Die zwei Elemente Evangelisation und Sozialarbeit allein machen noch keine Ganzheitlichkeit. Es geht stattdessen um ein biblisches Auftragsverständnis, das auf dem Wesen Gottes selbst basiert und sein Herz für den ganzen Menschen, für die ganze Schöpfung wirklich ernst nimmt. Sozialdiakonisches Handeln ist – genau wie Verkündigung, Einsatz für Gerechtigkeit und Erhalt von Lebensräumen – integraler Bestandteil von Gottes Anliegen des umfassenden Heils und damit sein klares Mandat für unsere Beteiligung an Gottes Vollendung seines Reichs.
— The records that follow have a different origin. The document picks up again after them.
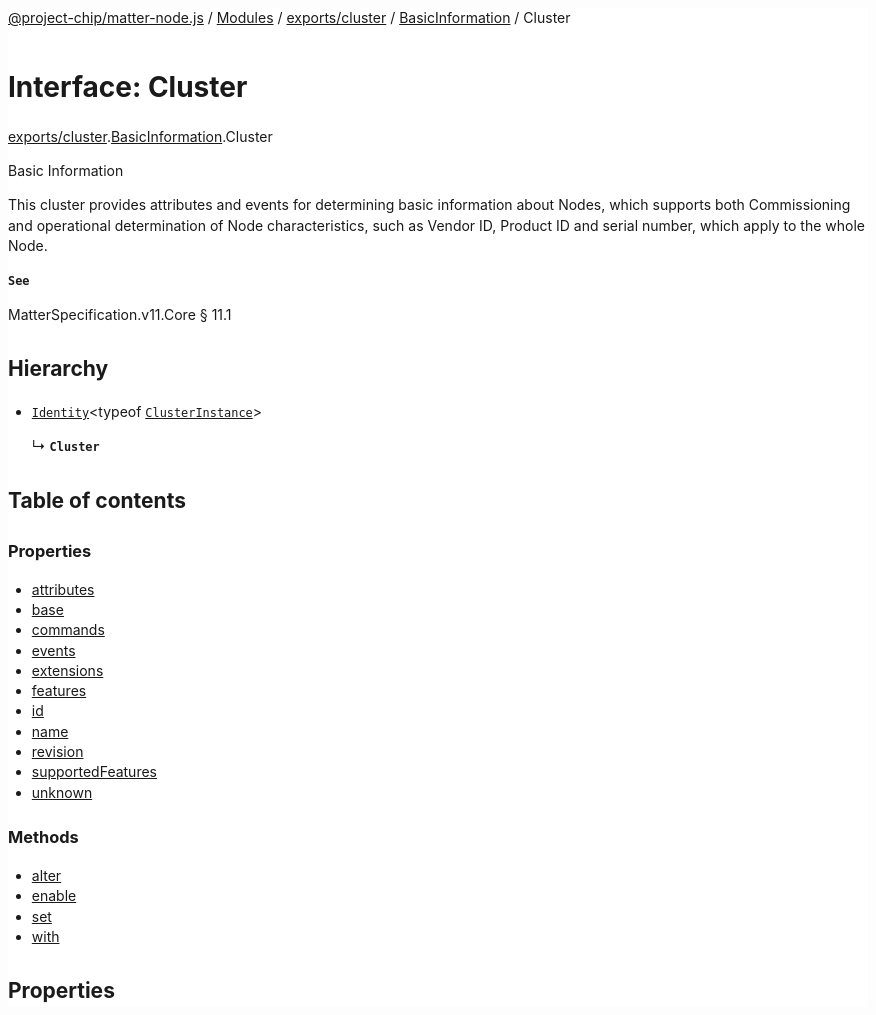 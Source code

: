 [@project-chip/matter-node.js](../README.md) / [Modules](../modules.md) / [exports/cluster](../modules/exports_cluster.md) / [BasicInformation](../modules/exports_cluster.BasicInformation.md) / Cluster

# Interface: Cluster

[exports/cluster](../modules/exports_cluster.md).[BasicInformation](../modules/exports_cluster.BasicInformation.md).Cluster

Basic Information

This cluster provides attributes and events for determining basic information about Nodes, which supports both
Commissioning and operational determination of Node characteristics, such as Vendor ID, Product ID and serial
number, which apply to the whole Node.

**`See`**

MatterSpecification.v11.Core § 11.1

## Hierarchy

- [`Identity`](../modules/util_export.md#identity)\<typeof [`ClusterInstance`](../modules/exports_cluster.BasicInformation.md#clusterinstance)\>

  ↳ **`Cluster`**

## Table of contents

### Properties

- [attributes](exports_cluster.BasicInformation.Cluster.md#attributes)
- [base](exports_cluster.BasicInformation.Cluster.md#base)
- [commands](exports_cluster.BasicInformation.Cluster.md#commands)
- [events](exports_cluster.BasicInformation.Cluster.md#events)
- [extensions](exports_cluster.BasicInformation.Cluster.md#extensions)
- [features](exports_cluster.BasicInformation.Cluster.md#features)
- [id](exports_cluster.BasicInformation.Cluster.md#id)
- [name](exports_cluster.BasicInformation.Cluster.md#name)
- [revision](exports_cluster.BasicInformation.Cluster.md#revision)
- [supportedFeatures](exports_cluster.BasicInformation.Cluster.md#supportedfeatures)
- [unknown](exports_cluster.BasicInformation.Cluster.md#unknown)

### Methods

- [alter](exports_cluster.BasicInformation.Cluster.md#alter)
- [enable](exports_cluster.BasicInformation.Cluster.md#enable)
- [set](exports_cluster.BasicInformation.Cluster.md#set)
- [with](exports_cluster.BasicInformation.Cluster.md#with)

## Properties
Aber funktioniert das denn auch in der Praxis unserer Missionsarbeit? Ja, das tut es, wenn auch immer nur stückweise. Trotz einer wunderbaren Vielfalt an Einsatzfeldern: Es gibt tatsächlich keine Arbeit in unserem weltweiten Engagement als Allianz-Mission, in der nur das Wort (die Ganz heil Proklamation) oder nur die Tat (die Demonstration) der Liebe Gottes im Blick ist.
Auch in Vietnam haben wir staunend die Kraft eines ganzheitlichen Lebenszeugnisses miterlebt:
Durch den opferbereiten, praktischen Einsatz von Gemeinden für ihr Umfeld kommen nicht nur Menschen ins Fragen und zum Glauben, sondern ganze Dörfer verändern sich so stark, dass selbst hartgesottene Sicherheitsbeamte, die den Christen früher viel Leid bereitet haben, jetzt fasziniert nach dem Geheimnis dieser unübersehbaren Transformation fragen.
Christen tun sich über die Denominationsgrenzen zusammen und fragen ihre Stadtbehörden ganz offen, wie sie hier am Ort helfen können. Christliche Drogenarbeit hat in Gottes Kraft zu derartig klaren Erfolgen geführt (Bekehrungen und echtes Freiwerden von Sucht), dass nun sogar hochrangige Mitglieder der Kommunistischen Partei drogenkranke Verwandte in diese Zentren schicken.
Das erleben wir weltweit: Durch das glaubwürdige Zeugnis von Gottes Liebe in Wort und Tat und durch überzeugende Zeichen seiner heilenden Wirklichkeit im Leben von Menschen öffnen sich immer neue Räume für die beste Nachricht der Welt: Gott ist groß. Nur bei Ihm gibt es ganzes Heil.
Jochen Fiebrantz war 18 Jahre als Missionar in Vietnam und ist heute Bereichsleiter für Asien
Dieser Artikel ist in unserem Magazin move (Februar – April 2023) erschienen.